The race for new-energy dominance is officially on.
Sinopec and Cnoon, two of China’s oil giants, announced earlier this month that they will seek to buy a 30 percent stake in American hydraulic-fracturing-services firm Frac Tech Holdings LLC.
There is a storm of great excitement about the natural gas development in the United States. This could potentially touch off a competition worth up to $2 billion. Furthermore, this possesses enormous implications for the global energy industry and the still-struggling U.S. economy.
China has nearly 50 percent more recoverable shale gas than the United States, yet in 2009 we took the spot of number-one natural-gas producer in the world.
How does this work?
What countries like China & Saudi Arabia lack in technique and expertise we make up for tenfold. More that fifty years ago Americans pioneered hydraulic fracturing, a process whereby a high-pressured, water-based mixture is pumped into underground shale to release hydrocarbons.

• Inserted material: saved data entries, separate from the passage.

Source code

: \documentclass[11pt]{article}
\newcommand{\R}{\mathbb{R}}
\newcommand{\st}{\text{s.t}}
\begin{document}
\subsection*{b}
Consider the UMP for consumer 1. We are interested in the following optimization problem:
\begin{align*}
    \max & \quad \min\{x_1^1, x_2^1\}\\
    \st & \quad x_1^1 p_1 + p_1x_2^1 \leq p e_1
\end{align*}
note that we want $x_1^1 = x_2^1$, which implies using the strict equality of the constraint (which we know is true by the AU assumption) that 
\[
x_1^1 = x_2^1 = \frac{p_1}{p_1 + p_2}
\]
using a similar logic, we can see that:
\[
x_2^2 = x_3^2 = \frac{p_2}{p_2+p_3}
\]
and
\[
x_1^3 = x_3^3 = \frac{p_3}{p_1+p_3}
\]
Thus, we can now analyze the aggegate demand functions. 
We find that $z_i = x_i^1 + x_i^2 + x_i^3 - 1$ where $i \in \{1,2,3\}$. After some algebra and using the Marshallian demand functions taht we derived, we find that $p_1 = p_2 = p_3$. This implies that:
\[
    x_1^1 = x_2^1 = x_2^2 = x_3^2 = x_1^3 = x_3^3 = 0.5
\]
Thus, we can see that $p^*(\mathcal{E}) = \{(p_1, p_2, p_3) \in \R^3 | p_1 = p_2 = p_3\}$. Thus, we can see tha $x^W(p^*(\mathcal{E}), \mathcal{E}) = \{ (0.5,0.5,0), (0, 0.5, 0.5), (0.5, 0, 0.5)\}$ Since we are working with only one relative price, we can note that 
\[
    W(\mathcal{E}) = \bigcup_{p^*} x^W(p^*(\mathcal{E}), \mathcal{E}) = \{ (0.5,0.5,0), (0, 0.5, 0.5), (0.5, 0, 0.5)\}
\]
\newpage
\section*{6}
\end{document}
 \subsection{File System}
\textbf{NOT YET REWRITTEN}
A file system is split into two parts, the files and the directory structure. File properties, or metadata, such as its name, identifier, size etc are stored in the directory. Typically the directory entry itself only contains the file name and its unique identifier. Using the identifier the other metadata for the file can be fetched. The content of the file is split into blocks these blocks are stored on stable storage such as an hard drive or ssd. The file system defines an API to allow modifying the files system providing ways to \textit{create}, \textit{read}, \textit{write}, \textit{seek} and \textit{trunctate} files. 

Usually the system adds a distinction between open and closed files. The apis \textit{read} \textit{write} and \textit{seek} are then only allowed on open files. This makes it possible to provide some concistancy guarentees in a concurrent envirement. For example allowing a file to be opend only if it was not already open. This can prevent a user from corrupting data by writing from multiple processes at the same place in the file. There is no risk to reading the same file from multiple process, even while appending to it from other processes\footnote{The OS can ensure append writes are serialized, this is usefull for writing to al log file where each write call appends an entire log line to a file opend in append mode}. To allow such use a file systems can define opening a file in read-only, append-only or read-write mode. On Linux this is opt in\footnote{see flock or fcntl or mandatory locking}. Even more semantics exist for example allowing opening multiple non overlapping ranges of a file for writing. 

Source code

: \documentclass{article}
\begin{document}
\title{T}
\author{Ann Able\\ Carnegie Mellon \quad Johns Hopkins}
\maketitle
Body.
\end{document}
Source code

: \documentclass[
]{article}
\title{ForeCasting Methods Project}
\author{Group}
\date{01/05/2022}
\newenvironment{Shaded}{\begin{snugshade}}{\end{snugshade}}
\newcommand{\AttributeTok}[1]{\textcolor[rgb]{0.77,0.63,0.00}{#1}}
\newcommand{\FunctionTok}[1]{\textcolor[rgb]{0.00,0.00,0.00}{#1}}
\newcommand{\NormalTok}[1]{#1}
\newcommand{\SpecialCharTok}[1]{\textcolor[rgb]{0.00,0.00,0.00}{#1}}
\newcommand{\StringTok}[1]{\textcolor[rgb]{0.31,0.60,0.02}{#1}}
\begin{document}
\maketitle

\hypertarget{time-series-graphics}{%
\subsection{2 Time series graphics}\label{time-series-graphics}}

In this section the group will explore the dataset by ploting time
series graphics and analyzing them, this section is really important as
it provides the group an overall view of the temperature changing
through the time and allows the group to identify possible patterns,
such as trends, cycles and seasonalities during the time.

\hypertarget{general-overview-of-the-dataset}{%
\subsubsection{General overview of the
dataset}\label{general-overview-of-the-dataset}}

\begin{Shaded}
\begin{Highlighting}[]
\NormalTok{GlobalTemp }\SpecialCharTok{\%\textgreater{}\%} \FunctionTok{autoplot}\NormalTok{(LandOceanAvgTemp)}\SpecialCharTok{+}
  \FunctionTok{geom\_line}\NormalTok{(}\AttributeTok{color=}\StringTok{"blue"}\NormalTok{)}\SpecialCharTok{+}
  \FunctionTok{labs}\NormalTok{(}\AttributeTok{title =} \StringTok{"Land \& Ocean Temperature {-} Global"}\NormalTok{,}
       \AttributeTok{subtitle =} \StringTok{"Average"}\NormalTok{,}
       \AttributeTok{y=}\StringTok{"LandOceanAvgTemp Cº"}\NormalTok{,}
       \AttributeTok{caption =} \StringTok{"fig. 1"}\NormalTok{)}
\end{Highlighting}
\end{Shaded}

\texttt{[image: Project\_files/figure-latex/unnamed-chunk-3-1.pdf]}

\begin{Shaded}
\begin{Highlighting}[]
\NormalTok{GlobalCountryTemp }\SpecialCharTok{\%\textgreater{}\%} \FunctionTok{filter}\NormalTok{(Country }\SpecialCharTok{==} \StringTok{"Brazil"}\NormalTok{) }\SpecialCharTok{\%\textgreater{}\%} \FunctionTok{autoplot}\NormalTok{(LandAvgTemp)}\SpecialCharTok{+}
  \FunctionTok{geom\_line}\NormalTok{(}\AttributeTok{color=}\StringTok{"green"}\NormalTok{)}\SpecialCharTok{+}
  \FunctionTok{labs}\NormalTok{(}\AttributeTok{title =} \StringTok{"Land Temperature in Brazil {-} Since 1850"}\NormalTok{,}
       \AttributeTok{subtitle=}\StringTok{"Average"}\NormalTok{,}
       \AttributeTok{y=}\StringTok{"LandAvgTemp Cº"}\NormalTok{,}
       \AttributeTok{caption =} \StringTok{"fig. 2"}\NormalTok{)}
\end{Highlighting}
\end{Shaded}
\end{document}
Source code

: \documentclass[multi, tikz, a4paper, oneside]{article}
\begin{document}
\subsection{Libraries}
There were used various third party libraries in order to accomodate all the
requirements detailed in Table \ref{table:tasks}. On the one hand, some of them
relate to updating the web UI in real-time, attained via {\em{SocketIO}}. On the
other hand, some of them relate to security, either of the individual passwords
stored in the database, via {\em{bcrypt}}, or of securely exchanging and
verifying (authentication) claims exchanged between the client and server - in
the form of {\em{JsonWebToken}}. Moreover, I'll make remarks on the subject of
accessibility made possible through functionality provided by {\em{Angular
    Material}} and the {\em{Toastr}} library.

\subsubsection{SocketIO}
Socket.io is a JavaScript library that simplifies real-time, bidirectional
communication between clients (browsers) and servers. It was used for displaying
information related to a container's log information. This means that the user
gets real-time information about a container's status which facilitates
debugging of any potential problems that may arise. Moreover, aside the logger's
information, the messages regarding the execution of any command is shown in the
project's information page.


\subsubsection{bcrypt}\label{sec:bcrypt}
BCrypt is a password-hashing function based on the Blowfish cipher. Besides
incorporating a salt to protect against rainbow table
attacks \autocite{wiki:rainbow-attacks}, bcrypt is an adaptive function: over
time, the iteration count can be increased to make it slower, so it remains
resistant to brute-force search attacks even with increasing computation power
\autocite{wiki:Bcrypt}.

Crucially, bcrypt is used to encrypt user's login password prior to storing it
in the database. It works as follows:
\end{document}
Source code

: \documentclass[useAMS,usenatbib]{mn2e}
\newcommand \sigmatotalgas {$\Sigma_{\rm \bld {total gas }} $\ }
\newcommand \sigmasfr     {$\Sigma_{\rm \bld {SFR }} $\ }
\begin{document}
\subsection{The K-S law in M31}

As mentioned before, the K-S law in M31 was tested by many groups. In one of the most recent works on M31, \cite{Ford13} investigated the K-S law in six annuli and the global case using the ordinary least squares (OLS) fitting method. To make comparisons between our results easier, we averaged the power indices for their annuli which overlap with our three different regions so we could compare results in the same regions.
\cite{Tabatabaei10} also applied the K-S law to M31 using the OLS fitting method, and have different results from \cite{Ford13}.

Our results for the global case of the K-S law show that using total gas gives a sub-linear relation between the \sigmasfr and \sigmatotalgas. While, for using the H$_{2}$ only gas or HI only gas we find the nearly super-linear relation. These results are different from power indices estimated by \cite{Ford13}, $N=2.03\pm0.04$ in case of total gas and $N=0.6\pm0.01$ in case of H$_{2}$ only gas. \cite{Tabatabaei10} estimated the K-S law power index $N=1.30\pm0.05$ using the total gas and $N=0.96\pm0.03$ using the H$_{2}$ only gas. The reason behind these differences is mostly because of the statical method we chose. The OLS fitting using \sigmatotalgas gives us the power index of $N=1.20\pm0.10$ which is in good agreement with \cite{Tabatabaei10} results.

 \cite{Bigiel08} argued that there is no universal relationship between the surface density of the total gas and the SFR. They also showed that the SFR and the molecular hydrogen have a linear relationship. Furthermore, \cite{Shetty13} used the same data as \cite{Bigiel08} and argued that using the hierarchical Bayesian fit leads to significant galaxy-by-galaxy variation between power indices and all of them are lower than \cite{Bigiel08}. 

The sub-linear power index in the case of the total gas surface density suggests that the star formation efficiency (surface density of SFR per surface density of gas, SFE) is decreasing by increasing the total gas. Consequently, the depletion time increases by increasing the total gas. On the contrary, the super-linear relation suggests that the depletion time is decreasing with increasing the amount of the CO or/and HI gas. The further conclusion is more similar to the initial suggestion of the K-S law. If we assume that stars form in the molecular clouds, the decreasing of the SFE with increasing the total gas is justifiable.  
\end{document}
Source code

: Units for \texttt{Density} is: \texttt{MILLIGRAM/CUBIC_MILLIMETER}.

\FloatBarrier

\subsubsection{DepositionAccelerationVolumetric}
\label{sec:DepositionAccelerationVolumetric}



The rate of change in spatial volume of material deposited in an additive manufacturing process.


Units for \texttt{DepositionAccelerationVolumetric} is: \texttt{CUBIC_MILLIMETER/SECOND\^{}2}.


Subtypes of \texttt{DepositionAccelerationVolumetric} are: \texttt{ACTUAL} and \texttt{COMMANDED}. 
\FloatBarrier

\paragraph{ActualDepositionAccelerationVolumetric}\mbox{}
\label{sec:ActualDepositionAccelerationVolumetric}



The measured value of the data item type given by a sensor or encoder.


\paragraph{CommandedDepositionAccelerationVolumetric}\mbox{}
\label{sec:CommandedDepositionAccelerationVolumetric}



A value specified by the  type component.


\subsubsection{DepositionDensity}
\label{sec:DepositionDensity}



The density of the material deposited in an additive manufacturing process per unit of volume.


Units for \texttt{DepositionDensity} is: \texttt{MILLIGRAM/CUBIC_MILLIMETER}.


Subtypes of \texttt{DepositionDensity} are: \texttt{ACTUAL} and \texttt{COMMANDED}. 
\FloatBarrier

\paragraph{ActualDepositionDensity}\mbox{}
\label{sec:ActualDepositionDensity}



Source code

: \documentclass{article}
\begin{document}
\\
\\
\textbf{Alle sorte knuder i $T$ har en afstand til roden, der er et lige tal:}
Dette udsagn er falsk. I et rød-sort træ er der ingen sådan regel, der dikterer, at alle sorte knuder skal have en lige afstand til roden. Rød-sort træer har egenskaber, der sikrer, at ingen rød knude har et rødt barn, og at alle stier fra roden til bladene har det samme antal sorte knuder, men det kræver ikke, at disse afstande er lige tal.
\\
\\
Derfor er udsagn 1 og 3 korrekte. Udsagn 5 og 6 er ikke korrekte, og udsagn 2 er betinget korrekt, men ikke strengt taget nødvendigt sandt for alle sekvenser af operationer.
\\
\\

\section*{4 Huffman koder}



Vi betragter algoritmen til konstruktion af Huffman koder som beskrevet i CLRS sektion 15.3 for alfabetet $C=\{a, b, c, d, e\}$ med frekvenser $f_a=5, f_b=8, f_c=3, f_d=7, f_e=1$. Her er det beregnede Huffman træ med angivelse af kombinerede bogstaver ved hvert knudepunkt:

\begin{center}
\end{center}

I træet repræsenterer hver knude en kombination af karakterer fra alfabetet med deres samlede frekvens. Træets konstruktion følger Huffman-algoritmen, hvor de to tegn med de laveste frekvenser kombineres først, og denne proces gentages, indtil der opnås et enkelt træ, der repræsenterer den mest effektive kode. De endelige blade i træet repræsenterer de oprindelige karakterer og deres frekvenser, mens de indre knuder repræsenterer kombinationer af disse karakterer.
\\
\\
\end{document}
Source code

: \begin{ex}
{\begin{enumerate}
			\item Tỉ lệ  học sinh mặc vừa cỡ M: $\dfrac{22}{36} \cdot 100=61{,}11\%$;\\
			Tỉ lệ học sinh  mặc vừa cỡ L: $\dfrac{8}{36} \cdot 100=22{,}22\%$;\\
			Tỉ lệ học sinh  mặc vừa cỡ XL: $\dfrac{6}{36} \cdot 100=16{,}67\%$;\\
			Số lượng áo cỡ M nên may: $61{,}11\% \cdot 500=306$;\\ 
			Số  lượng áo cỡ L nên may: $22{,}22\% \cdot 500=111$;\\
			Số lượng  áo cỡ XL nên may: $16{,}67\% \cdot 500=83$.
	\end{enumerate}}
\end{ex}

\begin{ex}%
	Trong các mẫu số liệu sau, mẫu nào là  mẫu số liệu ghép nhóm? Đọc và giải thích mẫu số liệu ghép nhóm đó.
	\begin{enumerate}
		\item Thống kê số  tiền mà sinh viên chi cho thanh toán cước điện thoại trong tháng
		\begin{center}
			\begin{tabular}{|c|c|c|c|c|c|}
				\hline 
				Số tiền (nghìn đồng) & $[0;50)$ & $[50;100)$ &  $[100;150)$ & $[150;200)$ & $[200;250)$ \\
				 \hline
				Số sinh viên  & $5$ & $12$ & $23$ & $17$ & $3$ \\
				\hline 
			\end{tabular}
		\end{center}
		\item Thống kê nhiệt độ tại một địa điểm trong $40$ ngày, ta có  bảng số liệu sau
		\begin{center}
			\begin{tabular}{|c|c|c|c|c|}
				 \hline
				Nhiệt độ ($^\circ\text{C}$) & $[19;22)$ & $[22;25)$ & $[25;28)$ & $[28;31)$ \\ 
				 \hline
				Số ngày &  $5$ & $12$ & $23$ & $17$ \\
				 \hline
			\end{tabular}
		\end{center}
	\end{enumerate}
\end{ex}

Countries like China and Saudi Arabia are very rich in coal and oil, however, they are keenly interested in the American energy-extraction methods which would imply that the tables have finally turned.
The studies also found that increased production would reduce natural gas expenses as $11.6 billion annually. Furthermore, the domestic shale gas consumption will exponentially triple by 2035. Add to that the substantial amount to be made domestically and overseas by American manufacturers of shale-gas-related equipment. This is a chance the Financial Times recently called a, “major export opportunity,” and we could see a significant uptick in jobs and general economic activity in certain sectors.
The U.S. has the tools and the motive to increase natural gas drilling full force. Its time we did so before other nations with less know-how but more resources do so.